O ortopedista tinha ligações com o narcotraficante Wagner Ferreira da Silva, o Cabelo Duro, acusado de participar dos assassinatos de Rogério Jeremias de Simone, o Gegê do Mangue, e Fabiano Alves de Souza, o Paca, líderes do PCC, em fevereiro de 2018 em Fortaleza, no Ceará.

Uma semana depois do duplo assassinato, Cabelo Duro foi morto no Tatuapé, zona leste paulistana. Quem levou Gegê do Mangue e Paca para a morte, de helicóptero, foi o piloto Felipe Ramos Morais. Ele fez acordo de delação premiada com a Polícia Federal.
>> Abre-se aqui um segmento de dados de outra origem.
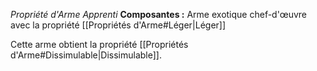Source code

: _Propriété d'Arme Apprenti_
__Composantes :__ Arme exotique chef-d'œuvre avec la propriété [[Propriétés d'Arme#Léger|Léger]]

Cette arme obtient la propriété [[Propriétés d'Arme#Dissimulable|Dissimulable]].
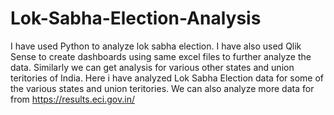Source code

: # Lok-Sabha-Election-Analysis

I have used Python to analyze lok sabha election.
I have also used Qlik Sense to create dashboards using same excel files to further analyze the data.
Similarly we can get analysis for various other states and union teritories of India.
Here i have analyzed Lok Sabha Election data for some of the various states and union teritories.
We can also analyze more data for from https://results.eci.gov.in/

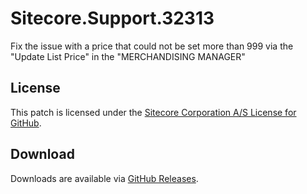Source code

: # Sitecore.Support.32313
Fix the issue with a price that could not be set more than 999 via the &quot;Update List Price&quot; in the &quot;MERCHANDISING MANAGER&quot;

## License  
This patch is licensed under the [Sitecore Corporation A/S License for GitHub](https://github.com/sitecoresupport/Sitecore.Support.32313/blob/master/LICENSE).  

## Download  
Downloads are available via [GitHub Releases](https://github.com/sitecoresupport/Sitecore.Support.32313/releases).  
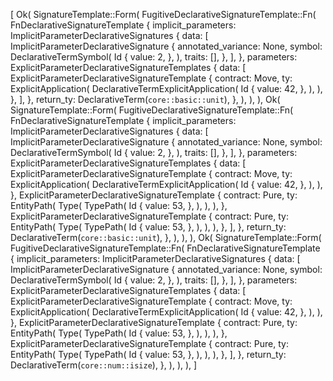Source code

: [
    Ok(
        SignatureTemplate::Form(
            FugitiveDeclarativeSignatureTemplate::Fn(
                FnDeclarativeSignatureTemplate {
                    implicit_parameters: ImplicitParameterDeclarativeSignatures {
                        data: [
                            ImplicitParameterDeclarativeSignature {
                                annotated_variance: None,
                                symbol: DeclarativeTermSymbol(
                                    Id {
                                        value: 2,
                                    },
                                ),
                                traits: [],
                            },
                        ],
                    },
                    parameters: ExplicitParameterDeclarativeSignatureTemplates {
                        data: [
                            ExplicitParameterDeclarativeSignatureTemplate {
                                contract: Move,
                                ty: ExplicitApplication(
                                    DeclarativeTermExplicitApplication(
                                        Id {
                                            value: 42,
                                        },
                                    ),
                                ),
                            },
                        ],
                    },
                    return_ty: DeclarativeTerm(`core::basic::unit`),
                },
            ),
        ),
    ),
    Ok(
        SignatureTemplate::Form(
            FugitiveDeclarativeSignatureTemplate::Fn(
                FnDeclarativeSignatureTemplate {
                    implicit_parameters: ImplicitParameterDeclarativeSignatures {
                        data: [
                            ImplicitParameterDeclarativeSignature {
                                annotated_variance: None,
                                symbol: DeclarativeTermSymbol(
                                    Id {
                                        value: 2,
                                    },
                                ),
                                traits: [],
                            },
                        ],
                    },
                    parameters: ExplicitParameterDeclarativeSignatureTemplates {
                        data: [
                            ExplicitParameterDeclarativeSignatureTemplate {
                                contract: Move,
                                ty: ExplicitApplication(
                                    DeclarativeTermExplicitApplication(
                                        Id {
                                            value: 42,
                                        },
                                    ),
                                ),
                            },
                            ExplicitParameterDeclarativeSignatureTemplate {
                                contract: Pure,
                                ty: EntityPath(
                                    Type(
                                        TypePath(
                                            Id {
                                                value: 53,
                                            },
                                        ),
                                    ),
                                ),
                            },
                            ExplicitParameterDeclarativeSignatureTemplate {
                                contract: Pure,
                                ty: EntityPath(
                                    Type(
                                        TypePath(
                                            Id {
                                                value: 53,
                                            },
                                        ),
                                    ),
                                ),
                            },
                        ],
                    },
                    return_ty: DeclarativeTerm(`core::basic::unit`),
                },
            ),
        ),
    ),
    Ok(
        SignatureTemplate::Form(
            FugitiveDeclarativeSignatureTemplate::Fn(
                FnDeclarativeSignatureTemplate {
                    implicit_parameters: ImplicitParameterDeclarativeSignatures {
                        data: [
                            ImplicitParameterDeclarativeSignature {
                                annotated_variance: None,
                                symbol: DeclarativeTermSymbol(
                                    Id {
                                        value: 2,
                                    },
                                ),
                                traits: [],
                            },
                        ],
                    },
                    parameters: ExplicitParameterDeclarativeSignatureTemplates {
                        data: [
                            ExplicitParameterDeclarativeSignatureTemplate {
                                contract: Move,
                                ty: ExplicitApplication(
                                    DeclarativeTermExplicitApplication(
                                        Id {
                                            value: 42,
                                        },
                                    ),
                                ),
                            },
                            ExplicitParameterDeclarativeSignatureTemplate {
                                contract: Pure,
                                ty: EntityPath(
                                    Type(
                                        TypePath(
                                            Id {
                                                value: 53,
                                            },
                                        ),
                                    ),
                                ),
                            },
                            ExplicitParameterDeclarativeSignatureTemplate {
                                contract: Pure,
                                ty: EntityPath(
                                    Type(
                                        TypePath(
                                            Id {
                                                value: 53,
                                            },
                                        ),
                                    ),
                                ),
                            },
                        ],
                    },
                    return_ty: DeclarativeTerm(`core::num::isize`),
                },
            ),
        ),
    ),
]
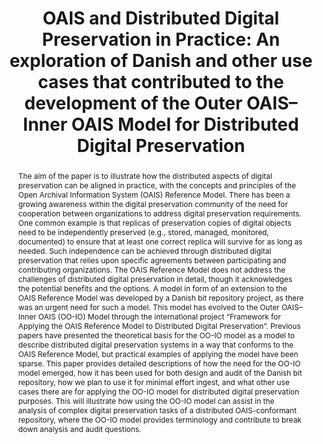 ---
abstract: 'The aim of the paper is to illustrate how the distributed aspects of digital
  preservation can be aligned in practice, with the concepts and principles of the
  Open Archival Information System (OAIS) Reference Model.

  There has been a growing awareness within the digital preservation community of
  the need for cooperation between organizations to address digital preservation requirements.
  One common example is that replicas of preservation copies of digital objects need
  to be independently preserved (e.g., stored, managed, monitored, documented) to
  ensure that at least one correct replica will survive for as long as needed. Such
  independence can be achieved through distributed digital preservation that relies
  upon specific agreements between participating and contributing organizations. The
  OAIS Reference Model does not address the challenges of distributed digital preservation
  in detail, though it acknowledges the potential benefits and the options.

  A model in form of an extension to the OAIS Reference Model was developed by a Danish
  bit repository project, as there was an urgent need for such a model. This model
  has evolved to the Outer OAIS–Inner OAIS (OO-IO) Model through the international
  project “Framework for Applying the OAIS Reference Model to Distributed Digital
  Preservation”. Previous papers have presented the theoretical basis for the OO-IO
  model as a model to describe distributed digital preservation systems in a way that
  conforms to the OAIS Reference Model, but practical examples of applying the model
  have been sparse.

  This paper provides detailed descriptions of how the need for the OO-IO model emerged,
  how it has been used for both design and audit of the Danish bit repository, how
  we plan to use it for minimal effort ingest, and what other use cases there are
  for applying the OO-IO model for distributed digital preservation purposes. This
  will illustrate how using the OO-IO model can assist in the analysis of complex
  digital preservation tasks of a distributed OAIS-conformant repository, where the
  OO-IO model provides terminology and contribute to break down analysis and audit
  questions.'
creators:
- Eld Zierau
date: null
document_url: https://services.phaidra.univie.ac.at/api/object/o:931073/download
grand_parent: iPRES
institutions: []
keywords:
- kyoto
landing_page_url: https://phaidra.univie.ac.at/o:931073
language: eng
layout: publication
license: CC BY-SA 4.0 International
notes_url: null
parent: iPRES 2017
publication_type: paper
size: 558175
slides_url: null
source_name: iPRES
stream_url: null
title: 'OAIS and Distributed Digital Preservation in Practice: An exploration of Danish
  and other use cases that contributed to the development of the Outer OAIS–Inner
  OAIS Model for Distributed Digital Preservation'
year: 2017
---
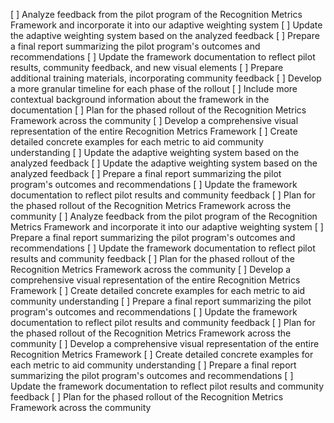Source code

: [ ] Analyze feedback from the pilot program of the Recognition Metrics Framework and incorporate it into our adaptive weighting system
[ ] Update the adaptive weighting system based on the analyzed feedback
[ ] Prepare a final report summarizing the pilot program's outcomes and recommendations
[ ] Update the framework documentation to reflect pilot results, community feedback, and new visual elements
[ ] Prepare additional training materials, incorporating community feedback
[ ] Develop a more granular timeline for each phase of the rollout
[ ] Include more contextual background information about the framework in the documentation
[ ] Plan for the phased rollout of the Recognition Metrics Framework across the community
[ ] Develop a comprehensive visual representation of the entire Recognition Metrics Framework
[ ] Create detailed concrete examples for each metric to aid community understanding
[ ] Update the adaptive weighting system based on the analyzed feedback
[ ] Update the adaptive weighting system based on the analyzed feedback
[ ] Prepare a final report summarizing the pilot program's outcomes and recommendations
[ ] Update the framework documentation to reflect pilot results and community feedback
[ ] Plan for the phased rollout of the Recognition Metrics Framework across the community
[ ] Analyze feedback from the pilot program of the Recognition Metrics Framework and incorporate it into our adaptive weighting system
[ ] Prepare a final report summarizing the pilot program's outcomes and recommendations
[ ] Update the framework documentation to reflect pilot results and community feedback
[ ] Plan for the phased rollout of the Recognition Metrics Framework across the community
[ ] Develop a comprehensive visual representation of the entire Recognition Metrics Framework
[ ] Create detailed concrete examples for each metric to aid community understanding
[ ] Prepare a final report summarizing the pilot program's outcomes and recommendations
[ ] Update the framework documentation to reflect pilot results and community feedback
[ ] Plan for the phased rollout of the Recognition Metrics Framework across the community
[ ] Develop a comprehensive visual representation of the entire Recognition Metrics Framework
[ ] Create detailed concrete examples for each metric to aid community understanding
[ ] Prepare a final report summarizing the pilot program's outcomes and recommendations
[ ] Update the framework documentation to reflect pilot results and community feedback
[ ] Plan for the phased rollout of the Recognition Metrics Framework across the community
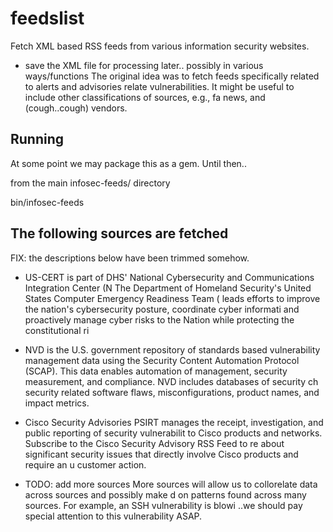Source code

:feedslist
=========

Fetch XML based RSS feeds from various information security websites.
- save the XML file for processing later.. possibly in various ways/functions
The original idea was to fetch feeds specifically related to alerts and advisories relate
vulnerabilities. It might be useful to include other classifications of sources, e.g., fa
news, and (cough..cough) vendors. 


Running
-------

At some point we may package this as a gem. Until then..

from the main infosec-feeds/ directory

  bin/infosec-feeds


The following sources are fetched
---------------------------------

FIX: the descriptions below have been trimmed somehow.

- US-CERT is part of DHS' National Cybersecurity and Communications Integration Center (N
  The Department of Homeland Security's United States Computer Emergency Readiness Team (
  leads efforts to improve the nation's cybersecurity posture, coordinate cyber informati
  and proactively manage cyber risks to the Nation while protecting the constitutional ri

- NVD is the U.S. government repository of standards based vulnerability management data 
  using the Security Content Automation Protocol (SCAP). This data enables automation of 
  management, security measurement, and compliance. NVD includes databases of security ch
  security related software flaws, misconfigurations, product names, and impact metrics.

- Cisco Security Advisories
  PSIRT manages the receipt, investigation, and public reporting of security vulnerabilit
  to Cisco products and networks. Subscribe to the Cisco Security Advisory RSS Feed to re
  about significant security issues that directly involve Cisco products and require an u
  customer action.

- TODO: add more sources
        More sources will allow us to collorelate data across sources and possibly make d
        on patterns found across many sources. For example, an SSH vulnerability is blowi
        ..we should pay special attention to this vulnerability ASAP.
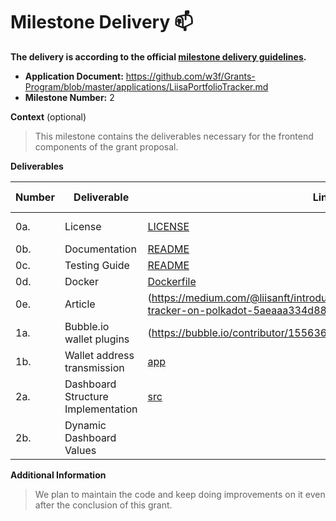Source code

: # Milestone Delivery :mailbox:

**The delivery is according to the official [milestone delivery guidelines](https://github.com/w3f/Grants-Program/blob/master/docs/Support%20Docs/milestone-deliverables-guidelines.md).**  

* **Application Document:** https://github.com/w3f/Grants-Program/blob/master/applications/LiisaPortfolioTracker.md
* **Milestone Number:** 2

**Context** (optional)
> This milestone contains the deliverables necessary for the frontend components of the grant proposal.

**Deliverables**

| Number | Deliverable  | Link | Evaluation Notes |
| ------ | -----------  | ---- |----------------- |
| 0a.    | License                   |  [LICENSE](https://github.com/LiisaNFT/PolkadotNFTPortfolioTracker/blob/e4ca40a0a29c60654ca9a755a33215ae2ae8acab/LICENSE.md) | Apache 2.0 |
| 0b.    | Documentation             |  [README](https://github.com/LiisaNFT/PolkadotNFTPortfolioTracker/blob/30be68d4894d9f09262296e2986f18eb11a6f2c4/README.md) | ... |
| 0c.    | Testing Guide             |  [README](https://github.com/LiisaNFT/PolkadotNFTPortfolioTracker/blob/19a8574c491af2a682226618a204a30dbd1f5497/README.md#getting-started) | ... |
| 0d.    | Docker |  [Dockerfile](https://github.com/LiisaNFT/PolkadotNFTPortfolioTracker/blob/30be68d4894d9f09262296e2986f18eb11a6f2c4/multichain-indexer/Dockerfile)| ...|
| 0e.    | Article |  (https://medium.com/@liisanft/introducing-liisas-multi-chain-portfolio-tracker-on-polkadot-5aeaaa334d88)| ...|
| 1a. | Bubble.io wallet plugins |  (https://bubble.io/contributor/1556362159556x895666664689713800)| ...|
| 1b. | Wallet address transmission |  [app](https://github.com/LiisaNFT/PolkadotNFTPortfolioTracker/blob/main/frontend/src/App.js)| ...|
| 2a. | Dashboard Structure Implementation |  [src](https://github.com/LiisaNFT/PolkadotNFTPortfolioTracker/tree/main/frontend/src)| ...|
| 2b. | Dynamic Dashboard Values |  |[functions](https://github.com/LiisaNFT/PolkadotNFTPortfolioTracker/tree/main/multichain-indexer/src/functions)| ...|

**Additional Information**
> We plan to maintain the code and keep doing improvements on it even after the conclusion of this grant. 
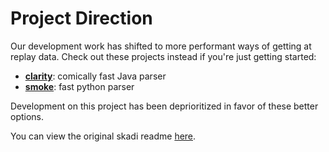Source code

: # Project Direction

Our development work has shifted to more performant ways of getting at replay
data. Check out these projects instead if you're just getting started:

* [**clarity**](https://github.com/skadistats/clarity): comically fast Java parser
* [**smoke**](https://github.com/skadistats/smoke): fast python parser

Development on this project has been deprioritized in favor of these better
options.

You can view the original skadi readme [here](https://github.com/skadistats/skadi/blob/master/ORIGINAL_README.md).
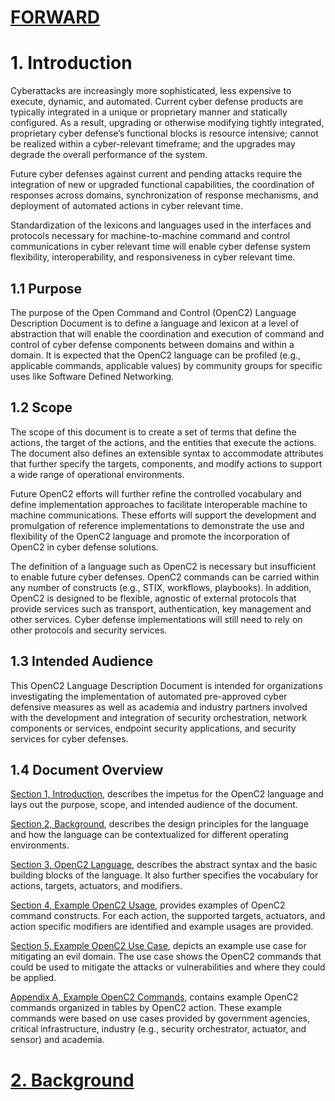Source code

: # [FORWARD](0_forward.md#forward)

# 1. Introduction

Cyberattacks are increasingly more sophisticated, less expensive to execute, dynamic, and automated. Current cyber defense products are typically integrated in a unique or proprietary manner and statically configured. As a result, upgrading or otherwise modifying tightly integrated, proprietary cyber defense’s functional blocks is resource intensive; cannot be realized within a cyber-relevant timeframe; and the upgrades may degrade the overall performance of the system.

Future cyber defenses against current and pending attacks require the integration of new or upgraded functional capabilities, the coordination of responses across domains, synchronization of response mechanisms, and deployment of automated actions in cyber relevant time.

Standardization of the lexicons and languages used in the interfaces and protocols necessary for machine-to-machine command and control communications in cyber relevant time will enable cyber defense system flexibility, interoperability, and responsiveness in cyber relevant time.

## 1.1 Purpose

The purpose of the Open Command and Control (OpenC2) Language Description Document is to define a language and lexicon at a level of abstraction that will enable the coordination and execution of command and control of cyber defense components between domains and within a domain. It is expected that the OpenC2 language can be profiled (e.g., applicable commands, applicable values) by community groups for specific uses like Software Defined Networking.

## 1.2 Scope

The scope of this document is to create a set of terms that define the actions, the target of the actions, and the entities that execute the actions. The document also defines an extensible syntax to accommodate attributes that further specify the targets, components, and modify actions to support a wide range of operational environments.

Future OpenC2 efforts will further refine the controlled vocabulary and define implementation approaches to facilitate interoperable machine to machine communications. These efforts will support the development and promulgation of reference implementations to demonstrate the use and flexibility of the OpenC2 language and promote the incorporation of OpenC2 in cyber defense solutions.

The definition of a language such as OpenC2 is necessary but insufficient to enable future cyber defenses. OpenC2 commands can be carried within any number of constructs (e.g., STIX, workflows, playbooks). In addition, OpenC2 is designed to be flexible, agnostic of external protocols that provide services such as transport, authentication, key management and other services. Cyber defense implementations will still need to rely on other protocols and security services.

## 1.3 Intended Audience

This OpenC2 Language Description Document is intended for organizations investigating the implementation of automated pre-approved cyber defensive measures as well as academia and industry partners involved with the development and integration of security orchestration, network components or services, endpoint security applications, and security services for cyber defenses.

## 1.4 Document Overview

[Section 1, Introduction](#1-introduction), describes the impetus for the OpenC2 language and lays out the purpose, scope, and intended audience of the document.

[Section 2, Background](2_background.md#2-background), describes the design principles for the language and how the language can be contextualized for different operating environments.

[Section 3, OpenC2 Language](3.0_openc2-language.md#3-openc2-language), describes the abstract syntax and the basic building blocks of the language. It also further specifies the vocabulary for actions, targets, actuators, and modifiers.

[Section 4, Example OpenC2 Usage](4_example-openc2-usage.md#4-example-openc2-usage), provides examples of OpenC2 command constructs. For each action, the supported targets, actuators, and action specific modifiers are identified and example usages are provided.

[Section 5, Example OpenC2 Use Case](5_example-openc2-use-case.md#5-example-openc2-use-case), depicts an example use case for mitigating an evil domain. The use case shows the OpenC2 commands that could be used to mitigate the attacks or vulnerabilities and where they could be applied.

[Appendix A, Example OpenC2 Commands](A_example-openc2-commands.md#appendix-a-example-openc2-commands), contains example OpenC2 commands organized in tables by OpenC2 action. These example commands were based on use cases provided by government agencies, critical infrastructure, industry (e.g., security orchestrator, actuator, and sensor) and academia.

# [2. Background](2_background.md#2-background)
A ideia do "Doutor PCC" era justamente fazer de Ivo o substituto de Felipe no transporte de cocaína para a facção criminosa por meio de aeronaves. O tribunal do crime pôs fim a esse projeto.

A reportagem não conseguiu contato com os advogados do sargento Ronaldo Melo, do ortopedista Alexandre Ribeiro e do ex-soldado Leonardo Figueiredo, mas publicará a versão dos defensores deles assim que houver um posicionamento.